The bottom line is that employees want to be heard and have meaningful work. They want to know they are doing something useful, something that they can feel proud of.
Being Your Best : This is a process of engagement and congruence as employees endorse their work as being aligned to their own values and beliefs. The research asks whether employee’s work contributes to their own meaning in life, whether employees have the opportunity to express themselves at work and whether they like who they are at work.
Doing Your Best : This is a physical expression of autonomy and competence as employees endorse their own behavior. The research asks if employees feel competent at work , whether they have clear goals and feel a sense of accomplishment at work.
Doing For Others : This is about creating a clear sense of what really matters to the organization and its corporate identity. This creates a sense of purpose and impact amongst employees. The research asks if employees feel they really help customers/clients and whether employees see the connection between their day-to-day work and the organisations purpose.

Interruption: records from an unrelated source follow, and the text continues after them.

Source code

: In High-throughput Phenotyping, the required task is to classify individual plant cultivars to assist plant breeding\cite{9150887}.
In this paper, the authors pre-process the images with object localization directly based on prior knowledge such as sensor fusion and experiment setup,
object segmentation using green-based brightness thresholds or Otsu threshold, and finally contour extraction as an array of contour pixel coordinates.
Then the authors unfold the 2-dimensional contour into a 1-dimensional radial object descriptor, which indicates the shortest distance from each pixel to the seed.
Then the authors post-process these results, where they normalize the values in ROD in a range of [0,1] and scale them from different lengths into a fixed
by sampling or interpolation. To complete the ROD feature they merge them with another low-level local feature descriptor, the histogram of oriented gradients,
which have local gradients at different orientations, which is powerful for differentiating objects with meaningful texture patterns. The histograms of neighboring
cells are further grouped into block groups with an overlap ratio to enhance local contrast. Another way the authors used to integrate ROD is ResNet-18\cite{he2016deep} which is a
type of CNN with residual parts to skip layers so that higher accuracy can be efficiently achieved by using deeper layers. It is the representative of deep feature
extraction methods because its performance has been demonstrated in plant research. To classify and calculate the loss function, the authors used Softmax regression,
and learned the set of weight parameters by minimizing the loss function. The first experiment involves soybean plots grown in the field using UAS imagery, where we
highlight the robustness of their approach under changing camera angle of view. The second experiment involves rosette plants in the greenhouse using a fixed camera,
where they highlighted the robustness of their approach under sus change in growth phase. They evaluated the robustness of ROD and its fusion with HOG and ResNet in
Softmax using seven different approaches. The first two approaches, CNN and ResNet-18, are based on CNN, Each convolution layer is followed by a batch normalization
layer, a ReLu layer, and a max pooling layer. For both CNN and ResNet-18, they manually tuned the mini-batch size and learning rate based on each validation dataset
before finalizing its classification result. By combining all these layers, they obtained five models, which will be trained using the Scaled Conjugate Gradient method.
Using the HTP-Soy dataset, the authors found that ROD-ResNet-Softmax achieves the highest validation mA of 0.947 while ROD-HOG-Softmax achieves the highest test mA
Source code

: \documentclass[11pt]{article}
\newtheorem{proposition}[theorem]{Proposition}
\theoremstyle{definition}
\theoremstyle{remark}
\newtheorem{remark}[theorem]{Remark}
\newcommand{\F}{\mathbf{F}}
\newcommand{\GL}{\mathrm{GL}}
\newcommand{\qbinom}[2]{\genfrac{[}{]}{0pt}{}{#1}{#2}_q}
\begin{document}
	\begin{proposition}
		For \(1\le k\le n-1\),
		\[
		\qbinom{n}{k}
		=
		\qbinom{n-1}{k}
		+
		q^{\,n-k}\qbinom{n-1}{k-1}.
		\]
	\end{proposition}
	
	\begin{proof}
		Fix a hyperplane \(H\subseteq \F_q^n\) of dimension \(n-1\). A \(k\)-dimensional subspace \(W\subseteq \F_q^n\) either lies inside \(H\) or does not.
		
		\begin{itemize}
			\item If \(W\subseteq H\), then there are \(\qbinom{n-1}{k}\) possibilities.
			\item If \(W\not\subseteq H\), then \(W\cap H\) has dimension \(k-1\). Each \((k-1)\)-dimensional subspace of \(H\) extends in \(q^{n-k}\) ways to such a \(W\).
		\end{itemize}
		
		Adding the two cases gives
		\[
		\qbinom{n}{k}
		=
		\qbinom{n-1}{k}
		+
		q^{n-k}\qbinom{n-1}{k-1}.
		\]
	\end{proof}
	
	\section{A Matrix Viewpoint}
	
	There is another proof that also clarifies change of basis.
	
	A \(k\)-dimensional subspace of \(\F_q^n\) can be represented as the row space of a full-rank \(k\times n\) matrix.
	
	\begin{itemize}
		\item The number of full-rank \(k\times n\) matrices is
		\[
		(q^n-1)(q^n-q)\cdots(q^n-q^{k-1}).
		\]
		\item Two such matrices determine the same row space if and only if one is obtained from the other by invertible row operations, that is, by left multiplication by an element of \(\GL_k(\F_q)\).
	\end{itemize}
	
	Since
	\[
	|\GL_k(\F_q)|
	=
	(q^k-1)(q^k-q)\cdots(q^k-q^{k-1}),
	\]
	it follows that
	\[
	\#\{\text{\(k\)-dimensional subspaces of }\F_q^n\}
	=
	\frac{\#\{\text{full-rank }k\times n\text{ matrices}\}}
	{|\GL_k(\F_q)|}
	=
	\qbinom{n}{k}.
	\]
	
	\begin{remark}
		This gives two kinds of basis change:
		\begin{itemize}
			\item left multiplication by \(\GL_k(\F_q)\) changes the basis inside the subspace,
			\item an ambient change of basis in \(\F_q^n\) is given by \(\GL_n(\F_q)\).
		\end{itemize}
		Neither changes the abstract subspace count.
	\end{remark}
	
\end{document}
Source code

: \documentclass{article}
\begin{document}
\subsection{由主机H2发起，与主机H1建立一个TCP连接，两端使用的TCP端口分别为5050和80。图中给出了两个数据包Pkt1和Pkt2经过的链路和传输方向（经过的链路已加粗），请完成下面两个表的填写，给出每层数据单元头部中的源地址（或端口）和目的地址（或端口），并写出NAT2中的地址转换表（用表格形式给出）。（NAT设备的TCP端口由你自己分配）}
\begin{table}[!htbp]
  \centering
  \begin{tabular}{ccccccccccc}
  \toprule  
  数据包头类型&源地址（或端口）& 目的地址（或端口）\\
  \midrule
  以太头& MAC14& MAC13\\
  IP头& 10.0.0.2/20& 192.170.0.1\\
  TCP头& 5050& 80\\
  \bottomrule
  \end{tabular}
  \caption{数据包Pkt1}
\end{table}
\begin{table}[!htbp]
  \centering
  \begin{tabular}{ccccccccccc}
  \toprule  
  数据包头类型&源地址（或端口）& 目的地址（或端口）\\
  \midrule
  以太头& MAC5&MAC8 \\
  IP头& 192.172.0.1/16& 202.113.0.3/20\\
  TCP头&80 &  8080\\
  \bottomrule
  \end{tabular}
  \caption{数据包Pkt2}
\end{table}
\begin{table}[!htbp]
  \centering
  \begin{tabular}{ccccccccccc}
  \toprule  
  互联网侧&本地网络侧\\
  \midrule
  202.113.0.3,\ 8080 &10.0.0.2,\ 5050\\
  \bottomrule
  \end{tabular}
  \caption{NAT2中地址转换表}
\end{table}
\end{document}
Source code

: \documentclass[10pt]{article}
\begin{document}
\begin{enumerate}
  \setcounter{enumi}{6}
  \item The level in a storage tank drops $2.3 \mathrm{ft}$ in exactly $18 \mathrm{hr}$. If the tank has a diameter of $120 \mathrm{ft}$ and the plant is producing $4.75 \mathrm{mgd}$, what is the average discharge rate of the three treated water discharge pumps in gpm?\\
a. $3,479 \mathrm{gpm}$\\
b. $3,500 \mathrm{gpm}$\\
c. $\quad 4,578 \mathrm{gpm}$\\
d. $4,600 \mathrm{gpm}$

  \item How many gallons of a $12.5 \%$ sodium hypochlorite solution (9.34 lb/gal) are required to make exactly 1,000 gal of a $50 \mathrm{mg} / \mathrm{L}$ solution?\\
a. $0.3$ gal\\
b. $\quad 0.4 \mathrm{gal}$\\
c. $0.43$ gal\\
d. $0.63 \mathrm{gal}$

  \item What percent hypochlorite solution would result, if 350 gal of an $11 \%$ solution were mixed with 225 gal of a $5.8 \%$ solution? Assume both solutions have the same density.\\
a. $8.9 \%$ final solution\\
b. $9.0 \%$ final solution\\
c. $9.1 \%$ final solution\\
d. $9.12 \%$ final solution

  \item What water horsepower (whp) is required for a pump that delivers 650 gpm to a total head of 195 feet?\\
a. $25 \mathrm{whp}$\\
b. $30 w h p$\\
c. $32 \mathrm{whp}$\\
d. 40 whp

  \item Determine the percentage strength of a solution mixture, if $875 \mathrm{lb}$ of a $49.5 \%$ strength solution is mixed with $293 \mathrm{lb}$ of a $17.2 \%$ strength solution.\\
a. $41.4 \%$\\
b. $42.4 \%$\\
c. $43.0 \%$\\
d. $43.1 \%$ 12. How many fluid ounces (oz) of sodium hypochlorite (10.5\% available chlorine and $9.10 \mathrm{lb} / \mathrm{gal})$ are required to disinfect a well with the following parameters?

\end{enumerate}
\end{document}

Being With Others : Employees feel a sense of belonging and relatedness as they interpret their own behaviours in relation to others creating cultural meaning. Here the research asks whether employees get on with one another and how committed they are to the organisation’s success.
Employees can dread having performance conversations. My research shows that performance conversations can drive down an individual’s performance. So encouraging managers to have more performance conversations with employees to drive motivation may have the opposite effect. I analysed thousands of performance conversations and found that the key driver to improving business performance was the quality of conversation.
But what is a quality conversation? I was lucky enough to be able to segment the conversations into those focussed on the employee’s business objectives (i.e. how the employee performed against their individual objectives that link to the corporate goals via the balanced scorecard) and development goals (i.e. those focussed on how the employee wanted to develop in the coming year).
There was a key difference between these two conversations. The conversation around the employee’s business objectives was backward looking – the traditional feedback conversation. The conversation about the employee’s development was future-focussed – a ‘feedforward’ conversation. My analysis showed that these feedforward conversations had a higher correlation with an employee’s performance than the feedback conversation.
Future-focussed conversations with employees is one technique used in strengths based performance management. But very little research has been conducted on these types of interventions. This prompted the CIPD to conduct some research in partnership with the UK Civil Service. The research showed that after the strengths based interventions, employees are more likely to agree to the statement ‘I receive regular feedback on my performance’. And these feedback discussions are predominately development focussed! Critically the research shows that employees whose managers undertook the strengths based interventions are more likely to report that they find their conversations with their managers useful, and find the conversations help improve their performance.
So maybe the next conversation we have should be strengths based and future-focussed. We could ask ‘Tell me about the last great piece of work you did?’ and ‘Tell me which of your strengths helped achieve that?’. The conversation could blossom into what conditions would allow those strengths to be replicated.
So should we start focussing on the quality of conversation rather than the quantity?